Remdesivir can be described as an experimental, broad spectrum antiviral made by the United States pharmaceutical Gilead Sciences that was first developed to treat Ebola, a viral hemorrhagic fever.

It posed a promising study in primates in 2016, and was subsequently made available for a major trial at the epicenter of the Ebola virus, which is Democratic Republic of Congo to make comparison with three other drugs. 

In February, the US National Institute of Allergy and Infectious Diseases (NIAID) announced it was dusting off remdesivir to investigate against SARS-CoV-2, the pathogen that causes COVID-19, because it had shown a promising result in animal testing against fellow coronaviruses SARS and MERS.

Meanwhile, in terms of efficacy, the NIAID announced the results of its trial involving more than 1,000 people on Wednesday, finding that hospitalized COVID-19 patients with respiratory difficulty got better quicker than those on a placebo.

Specifically, patients on the drug had a 31 percent fast recovery rate. 

“Although the results were clearly positive from a statistically significant standpoint, they were modest,” Anthony Fauci, the scientist who leads the NIAID told NBC News on Thursday.

In other words, while it works, it’s not a miracle cure.

It is however considered a “proof of concept” that could make it possible for better treatments, just as the early medicines developed to treat HIV in the 1980s weren’t nearly as effective as those used today.

The results suggested remdesivir might reduce mortality rates from 11.7 percent to 8.0 percent, but this data is considered less reliable because it was above the cut-off of statistical significance.

There has been mixed results following this effort, as the US-led trial came out the same time a result published on The Lancet infer no statistical relevance of remdesivir. 

“The numbers in the trial are too small to draw strong conclusions,” said Stephen Evans, a medical statistics expert at London School of Hygiene & Tropical Medicine.

Remdesivir, which is readily making available to fight the infectious disease, its administration to coronavirus patients is ongoing globally, in and outside clinical trials, with Gilead responding to “compassionate use requests” for emergency access.

The health body saddled with the monitoring and authorization of food and drugs in the United States, USFDA, has been given the green light to issue an “emergency use authorization” for the new drug in a bid to expand its further use.

“I was speaking with the commissioner of the FDA yesterday evening, last night, and he’s moving along very quickly,” Fauci said Thursday.

“They have not made a final decision yet, they have not announced it, but I would project that we’re going to be seeing that reasonably soon.”

Since the manufacture of the drug is expensive and is administered via injection, instead of a pill, this is already raising concerns for the  drug to readily available across with unlimited supply.

In an open letter published late Wednesday, Daniel O’Day, Gilead’s chairman, wrote that the company currently had 1.5 million doses either finished or nearly finished.

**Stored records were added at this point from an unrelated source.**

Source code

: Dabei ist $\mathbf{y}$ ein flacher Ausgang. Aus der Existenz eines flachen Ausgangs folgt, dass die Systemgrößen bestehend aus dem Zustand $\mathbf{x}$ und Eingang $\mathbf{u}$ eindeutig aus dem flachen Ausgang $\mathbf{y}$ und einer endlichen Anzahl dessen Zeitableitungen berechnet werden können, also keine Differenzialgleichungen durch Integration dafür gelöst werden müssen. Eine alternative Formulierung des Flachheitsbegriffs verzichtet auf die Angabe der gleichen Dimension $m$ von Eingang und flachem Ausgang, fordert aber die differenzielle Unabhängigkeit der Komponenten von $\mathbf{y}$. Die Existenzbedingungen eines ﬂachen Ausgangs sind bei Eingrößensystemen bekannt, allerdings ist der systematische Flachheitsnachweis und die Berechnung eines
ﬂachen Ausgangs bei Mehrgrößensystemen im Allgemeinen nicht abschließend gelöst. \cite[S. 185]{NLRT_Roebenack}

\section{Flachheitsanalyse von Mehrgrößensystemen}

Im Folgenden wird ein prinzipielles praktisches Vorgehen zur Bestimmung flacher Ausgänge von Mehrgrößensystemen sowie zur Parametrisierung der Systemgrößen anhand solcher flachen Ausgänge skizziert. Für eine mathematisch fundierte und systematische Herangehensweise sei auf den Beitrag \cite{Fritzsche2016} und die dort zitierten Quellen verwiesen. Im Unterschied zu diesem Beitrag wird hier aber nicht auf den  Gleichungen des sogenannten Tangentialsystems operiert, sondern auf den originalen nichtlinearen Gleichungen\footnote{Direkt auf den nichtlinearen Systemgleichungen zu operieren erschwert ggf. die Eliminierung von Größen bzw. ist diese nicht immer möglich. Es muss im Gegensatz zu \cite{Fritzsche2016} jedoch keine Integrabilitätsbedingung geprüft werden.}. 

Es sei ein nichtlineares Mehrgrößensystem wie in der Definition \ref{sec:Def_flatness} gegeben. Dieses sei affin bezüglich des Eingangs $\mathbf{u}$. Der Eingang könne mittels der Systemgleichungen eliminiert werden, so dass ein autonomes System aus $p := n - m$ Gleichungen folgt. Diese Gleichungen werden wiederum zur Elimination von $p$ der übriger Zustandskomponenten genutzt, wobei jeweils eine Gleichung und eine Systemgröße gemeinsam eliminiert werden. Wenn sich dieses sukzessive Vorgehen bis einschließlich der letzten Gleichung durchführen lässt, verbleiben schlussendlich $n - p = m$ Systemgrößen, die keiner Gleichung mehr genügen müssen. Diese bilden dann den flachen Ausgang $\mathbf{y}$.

“We had estimated that this would be 140,000 treatment courses based on a 10-day treatment duration,” he said, but another trial has shown that five-day courses are as effective as ten.

This means “we can significantly increase the number of courses available, all of which Gilead has committed for donation,” said O’Day.

The company is also planning an initiative whereby there can be an inhaled formulation in the place of the injection one, perhaps, there can be choice of drug administration.

Remdesivir descriptively belongs to a class of drugs that directly attack viruses.

It is called a “nucleotide analog” that mimics adenosine, one of the four building blocks of RNA and DNA.

“The virus is not very careful about what it incorporates,” said virologist Benjamin Neuman, of Texas A&M University.

“Viruses usually try to go fast and they trade speed for caution.”

Remdesivir slowly and in-disguise incorporates itself into the virus’s genome instead of adenosine, which in turn short cut its replication process.

Speaking during an earnings call Thursday, Gilead’s chief medical officer Merdad Parsey said that while patients who had had symptoms for less time seemed to respond better to the medicine, there also appeared to be some benefit for those who were more critical.

This is because the virus triggers an abnormal immune reaction called cytokine storm responsible for lung injury.

“By limiting the viral replication, you’re going to limit the inflammation, you’re going to reduce the number of people who develop lung injury, and you’re going to get them off the ventilator faster,” said Parsey.